Ma l’accusa finale è stata incredibile: “la scelta di non proporre ai soci l’unica offerta giuridicamente rilevante presentata dalla Popolare di Vicenza di un euro per azione, estesa al 90 per cento del pacchetto azionario. Ciò ha lasciato inevasa la richiesta della Vigilanza di realizzare un processo di integrazione con un partner di elevato “standing” e non ha portato a tempestive ed efficaci iniziative per una soluzione alternativa". 

Dove l’avranno letta "l’offerta rilevante"? Nella letterina di saluti inviata da Zonin a Banca Etruria? La famosa offerta di acquisto, cui fa riferimento Bankitalia, non era mai stata nemmeno presentata nel CDA di Pop.Vicenza. Solo Bankitalia l'aveva presa per buona.

Oppure per arrivare all'oggi, nell'offerta di 1 (uno) euro totali (e non per azione) per una banca oltretutto ripulita dai debiti, da parte di un altro rinomato istituto che tuttavia ha 28 indagati nel suo management?

Almeno un tempo, quando si voleva fare un OPA vera, si partiva dichiarandola alla Consob e si mettevano le carte sul tavolo a Piazza Affari.

Il nostro organo di vigilanza ha prima rimproverato Banca Etruria di non essersi fusa con una banca sull’orlo del fallimento.

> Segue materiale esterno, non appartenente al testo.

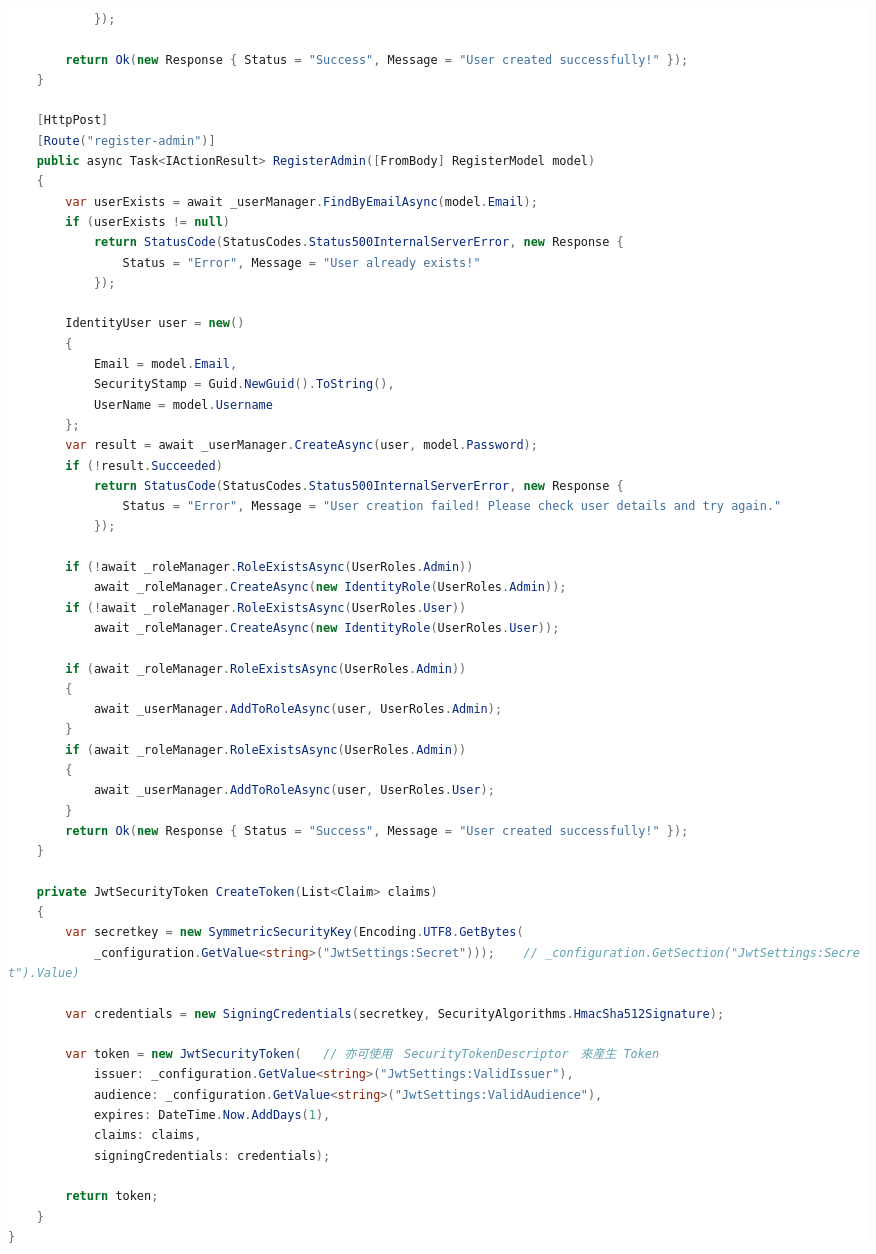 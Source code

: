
 ```cs {linenos=table,hl_lines=[],linenostart=1}
            });

        return Ok(new Response { Status = "Success", Message = "User created successfully!" });
    }

    [HttpPost]
    [Route("register-admin")]
    public async Task<IActionResult> RegisterAdmin([FromBody] RegisterModel model)
    {
        var userExists = await _userManager.FindByEmailAsync(model.Email);
        if (userExists != null)
            return StatusCode(StatusCodes.Status500InternalServerError, new Response { 
                Status = "Error", Message = "User already exists!" 
            });

        IdentityUser user = new()
        {
            Email = model.Email,
            SecurityStamp = Guid.NewGuid().ToString(),
            UserName = model.Username
        };
        var result = await _userManager.CreateAsync(user, model.Password);
        if (!result.Succeeded)
            return StatusCode(StatusCodes.Status500InternalServerError, new Response { 
                Status = "Error", Message = "User creation failed! Please check user details and try again." 
            });

        if (!await _roleManager.RoleExistsAsync(UserRoles.Admin))
            await _roleManager.CreateAsync(new IdentityRole(UserRoles.Admin));
        if (!await _roleManager.RoleExistsAsync(UserRoles.User))
            await _roleManager.CreateAsync(new IdentityRole(UserRoles.User));

        if (await _roleManager.RoleExistsAsync(UserRoles.Admin))
        {
            await _userManager.AddToRoleAsync(user, UserRoles.Admin);
        }
        if (await _roleManager.RoleExistsAsync(UserRoles.Admin))
        {
            await _userManager.AddToRoleAsync(user, UserRoles.User);
        }
        return Ok(new Response { Status = "Success", Message = "User created successfully!" });
    }

    private JwtSecurityToken CreateToken(List<Claim> claims)
    {
        var secretkey = new SymmetricSecurityKey(Encoding.UTF8.GetBytes(
            _configuration.GetValue<string>("JwtSettings:Secret")));    // _configuration.GetSection("JwtSettings:Secret").Value)

        var credentials = new SigningCredentials(secretkey, SecurityAlgorithms.HmacSha512Signature);

        var token = new JwtSecurityToken(   // 亦可使用　SecurityTokenDescriptor　來産生 Token
            issuer: _configuration.GetValue<string>("JwtSettings:ValidIssuer"),
            audience: _configuration.GetValue<string>("JwtSettings:ValidAudience"),
            expires: DateTime.Now.AddDays(1),
            claims: claims,
            signingCredentials: credentials);

        return token;
    }
}
``` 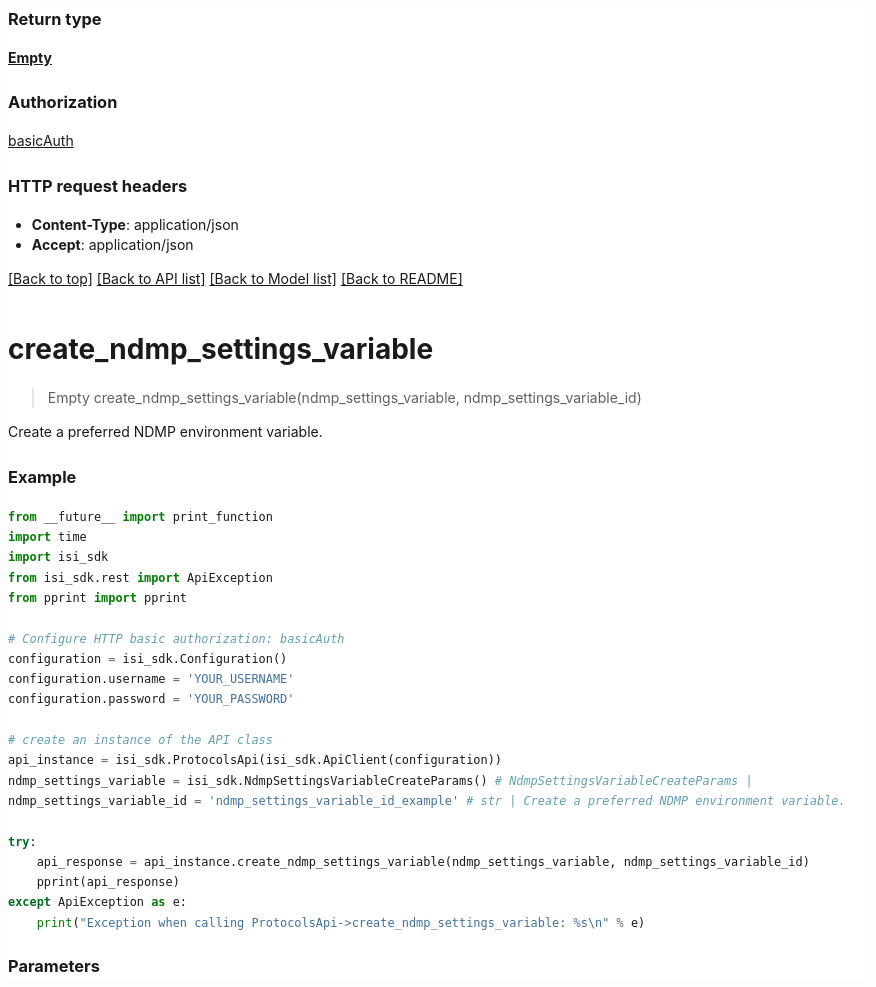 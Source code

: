 ### Return type

[**Empty**](Empty.md)

### Authorization

[basicAuth](../README.md#basicAuth)

### HTTP request headers

 - **Content-Type**: application/json
 - **Accept**: application/json

[[Back to top]](#) [[Back to API list]](../README.md#documentation-for-api-endpoints) [[Back to Model list]](../README.md#documentation-for-models) [[Back to README]](../README.md)

# **create_ndmp_settings_variable**
> Empty create_ndmp_settings_variable(ndmp_settings_variable, ndmp_settings_variable_id)



Create a preferred NDMP environment variable.

### Example
```python
from __future__ import print_function
import time
import isi_sdk
from isi_sdk.rest import ApiException
from pprint import pprint

# Configure HTTP basic authorization: basicAuth
configuration = isi_sdk.Configuration()
configuration.username = 'YOUR_USERNAME'
configuration.password = 'YOUR_PASSWORD'

# create an instance of the API class
api_instance = isi_sdk.ProtocolsApi(isi_sdk.ApiClient(configuration))
ndmp_settings_variable = isi_sdk.NdmpSettingsVariableCreateParams() # NdmpSettingsVariableCreateParams | 
ndmp_settings_variable_id = 'ndmp_settings_variable_id_example' # str | Create a preferred NDMP environment variable.

try:
    api_response = api_instance.create_ndmp_settings_variable(ndmp_settings_variable, ndmp_settings_variable_id)
    pprint(api_response)
except ApiException as e:
    print("Exception when calling ProtocolsApi->create_ndmp_settings_variable: %s\n" % e)
```

### Parameters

Per fare cosa? Il botto piu' grosso? Poi di aver nascosto le carte ai suoi ispettori, che hanno passato anni e non mesi dentro alla banca: è praticamente impossibile che non avessero piena consapevolezza di quale fosse la situazione reale.

Anni passati senza prendere alcuna decisione. Senza intervenire, quando ancora le regole europee permettevano di farlo e quando infatti la Germania (ma non solo) investiva miliardi nei salvataggi bancari.

Questa sentenza non ha solo mandati assolti i tre uomini chiave nella storia della banca, ma ha messo sotto accusa il sistema di vigilanza in Italia. Sistema che come unica soluzione, prevedeva la fusione con una banca sull’orlo del fallimento; senza un minimo senso del pudore o di vergogna, per non aver saputo neppure immaginare quale fosse la situazione della banca potenziale acquirente, fino a che non glielo ha "spiattellato in faccia" la BCE.

E' questo è il nostro organo di vigilanza? Quello che dovrebbe confrontarsi con la Bundesbank, con la Federal  Reserve, con la Banca d’Inghilterra o il Banque de France?